* TASK REQUIREMENTS *
Among the entries below, find the lines holding "start" and copy them.

* THE DATA *
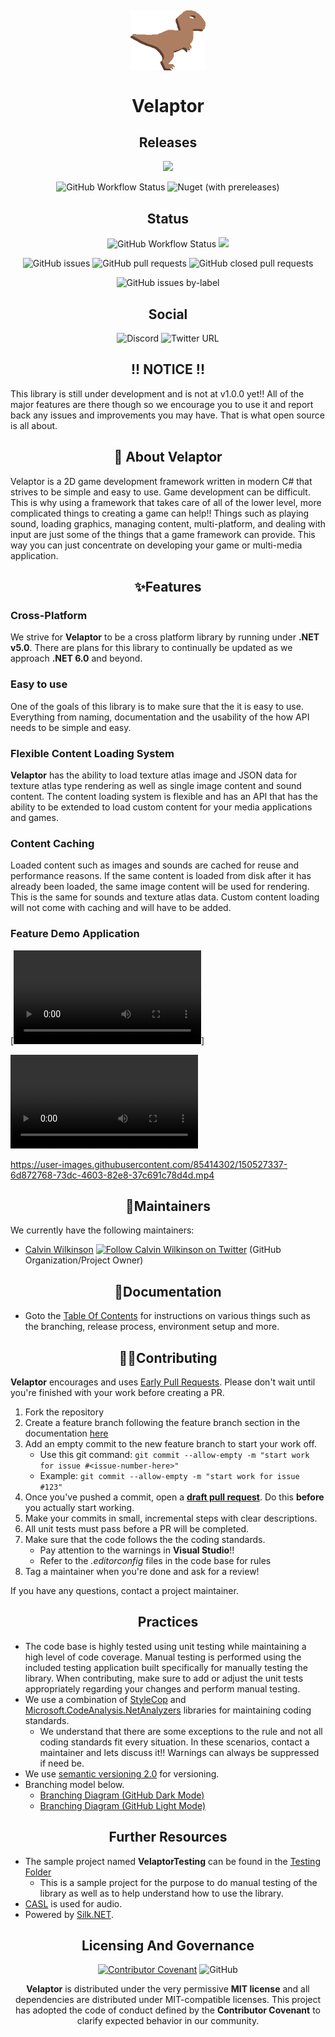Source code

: <h2 align="center">
    <a href="#"><img align="center" src="./Documentation/Images/velaptor-logo.png" height="96"></a>
    <br />
  
</h2>

<h1 style="font-weight:bold" align="center">Velaptor</h1>

<div align="center">

## **Releases**

![](https://img.shields.io/github/workflow/status/KinsonDigital/Velaptor/%F0%9F%9A%80Production%20Release?label=Production%20Release%20%F0%9F%9A%80&logo=GitHub&style=flat)

![GitHub Workflow Status](https://img.shields.io/github/workflow/status/kinsondigital/velaptor/%F0%9F%9A%80Preview%20Release?color=%23238636&label=Preview%20Release%20%F0%9F%9A%80&logo=github)
![Nuget (with prereleases)](https://img.shields.io/nuget/vpre/kinsondigital.velaptor?label=Latest%20Release&logo=nuget)
</div>

<div align="center">

## **Status**
![GitHub Workflow Status](https://img.shields.io/github/workflow/status/kinsondigital/velaptor/%E2%9C%94Unit%20Testing%20Status%20Check?color=%23238636&label=Unit%20Tests)
![](https://img.shields.io/codecov/c/github/KinsonDigital/Velaptor/master?label=Code%20Coverage&logo=CodeCov&style=flat)

![GitHub issues](https://img.shields.io/github/issues-raw/kinsondigital/velaptor?color=%23238636&label=Open%20Issues)
![GitHub pull requests](https://img.shields.io/github/issues-pr/kinsondigital/velaptor?color=%23238636&label=Open%20Pull%20Requests)
![GitHub closed pull requests](https://img.shields.io/github/issues-pr-closed-raw/kinsondigital/velaptor?color=%238957E5&label=Closed%20Pull%20Requests)


![GitHub issues by-label](https://img.shields.io/github/issues/kinsondigital/velaptor/good%20first%20issue?color=%23238636&label=Good%20First%20Issues)
</div>

<div align="center">

## **Social**

![Discord](https://img.shields.io/discord/481597721199902720?color=%23575CCB&label=discord&logo=discord&logoColor=white)
![Twitter URL](https://img.shields.io/twitter/url?color=%235c5c5c&label=Follow%20%40KDCoder&logo=twitter&url=https%3A%2F%2Ftwitter.com%2FKDCoder)
</div>

<h2 style="font-weight:bold" align="center" >!! NOTICE !!</h2>

This library is still under development and is not at v1.0.0 yet!!  All of the major features are there though so we encourage you to use it and report back any issues and improvements you may have.  That is what open source is all about.

<h2 style="font-weight:bold" align="center">📖 About Velaptor</h2>

Velaptor is a 2D game development framework written in modern C# that strives to be simple and easy to use.  Game development can be difficult.  This is why using a framework that takes care of all of the lower level, more complicated things to creating a game can help!!  Things such as playing sound, loading graphics, managing content, multi-platform, and dealing with input are just some of the things that a game framework can provide.  This way you can just concentrate on developing your game or multi-media application.

<h2 style="font-weight:bold" align="center">✨Features</h2>

### Cross-Platform
We strive for **Velaptor** to be a cross platform library by running under **.NET v5.0**.  There are plans for this library to continually be updated as we approach **.NET 6.0** and beyond.

### Easy to use
One of the goals of this library is to make sure that the it is easy to use.  Everything from naming, documentation and the usability of the how API needs to be simple and easy.

### Flexible Content Loading System
**Velaptor** has the ability to load texture atlas image and JSON data for texture atlas type rendering as well as single image content and sound content.  The content loading system is flexible and has an API that has the ability to be extended to load custom content for your media applications and games.

### Content Caching
Loaded content such as images and sounds are cached for reuse and performance reasons.  If the same content is loaded from disk after it has already been loaded, the same image content will be used for rendering.  This is the same for sounds and texture atlas data.  Custom content loading will not come with caching and will have to be added.

### Feature Demo Application
[![Watch the video](../Velaptor/Documentation/DemoVideo.mp4)]

![asdf](../Velaptor/Documentation/DemoVideo.mp4)

https://user-images.githubusercontent.com/85414302/150527337-6d872768-73dc-4603-82e8-37c691c78d4d.mp4

<h2 style="font-weight:bold" align="center">🔧Maintainers</h2>

We currently have the following maintainers:
- [Calvin Wilkinson](https://twitter.com/KDCoder) [<img src="https://about.twitter.com/etc/designs/about2-twitter/public/img/favicon.ico" alt="Follow Calvin Wilkinson on Twitter" width="16" />](https://twitter.com/KDCoder) (GitHub Organization/Project Owner)

<h2 style="font-weight:bold" align="center">📄Documentation</h2>

- Goto the [Table Of Contents](./Documentation/TableOfContents.md) for instructions on various things such as the branching, release process, environment setup and more.

<h2 style="font-weight:bold" align="center">🙏🏼Contributing</h2>

**Velaptor** encourages and uses [Early Pull Requests](https://medium.com/practical-blend/pull-request-first-f6bb667a9b6). Please don't wait until you're finished with your work before creating a PR.

1. Fork the repository
2. Create a feature branch following the feature branch section in the documentation [here](./Documentation/Branching.md)
3. Add an empty commit to the new feature branch to start your work off.
   * Use this git command: `git commit --allow-empty -m "start work for issue #<issue-number-here>"`
   * Example: `git commit --allow-empty -m "start work for issue #123"`
4. Once you've pushed a commit, open a [**draft pull request**](https://github.blog/2019-02-14-introducing-draft-pull-requests/). Do this **before** you actually start working.
5. Make your commits in small, incremental steps with clear descriptions.
6. All unit tests must pass before a PR will be completed.
7. Make sure that the code follows the the coding standards.
   * Pay attention to the warnings in **Visual Studio**!!
   * Refer to the *.editorconfig* files in the code base for rules
8. Tag a maintainer when you're done and ask for a review!

If you have any questions, contact a project maintainer.

<h2 style="font-weight:bold" align="center">Practices</h2>

- The code base is highly tested using unit testing while maintaining a high level of code coverage.  Manual testing is performed using the included testing application built specifically for manually testing the library.  When contributing, make sure to add or adjust the unit tests appropriately regarding your changes and perform manual testing.
- We use a combination of [StyleCop](https://github.com/DotNetAnalyzers/StyleCopAnalyzers) and [Microsoft.CodeAnalysis.NetAnalyzers](https://github.com/dotnet/roslyn-analyzers) libraries for maintaining coding standards.
   - We understand that there are some exceptions to the rule and not all coding standards fit every situation.  In these scenarios, contact a maintainer and lets discuss it!!  Warnings can always be suppressed if need be.
- We use [semantic versioning 2.0](https://semver.org/) for versioning.
- Branching model below.
  - [Branching Diagram (GitHub Dark Mode)](./Documentation/Images/BranchingDiagram-DarkMode.png)
  - [Branching Diagram (GitHub Light Mode)](./Documentation/Images/BranchingDiagram-LightMode.png)

<h2 style="font-weight:bold" align="center">Further Resources</h2>

- The sample project named **VelaptorTesting** can be found in the [Testing Folder](https://github.com/KinsonDigital/Velaptor/tree/preview/master/Testing/VelaptorTesting)
  - This is a sample project for the purpose to do manual testing of the library as well as to help understand how to use the library.
- [CASL](https://github.com/KinsonDigital/CASL) is used for audio.
- Powered by [Silk.NET](https://github.com/dotnet/Silk.NET).

<h2 style="font-weight:bold" align="center">Licensing And Governance</h2>

<div align="center">

[![Contributor Covenant](https://img.shields.io/badge/Contributor%20Covenant-2.0-4baaaa.svg?style=flat)](code_of_conduct.md)
![GitHub](https://img.shields.io/github/license/kinsondigital/velaptor)
</dic>

**Velaptor** is distributed under the very permissive **MIT license** and all dependencies are distributed under MIT-compatible licenses.
This project has adopted the code of conduct defined by the **Contributor Covenant** to clarify expected behavior in our community.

* WRITTEN RESPONSE *
3. Add an empty commit to the new feature branch to start your work off.
   * Use this git command: `git commit --allow-empty -m "start work for issue #<issue-number-here>"`
   * Example: `git commit --allow-empty -m "start work for issue #123"`
4. Once you've pushed a commit, open a [**draft pull request**](https://github.blog/2019-02-14-introducing-draft-pull-requests/). Do this **before** you actually start working.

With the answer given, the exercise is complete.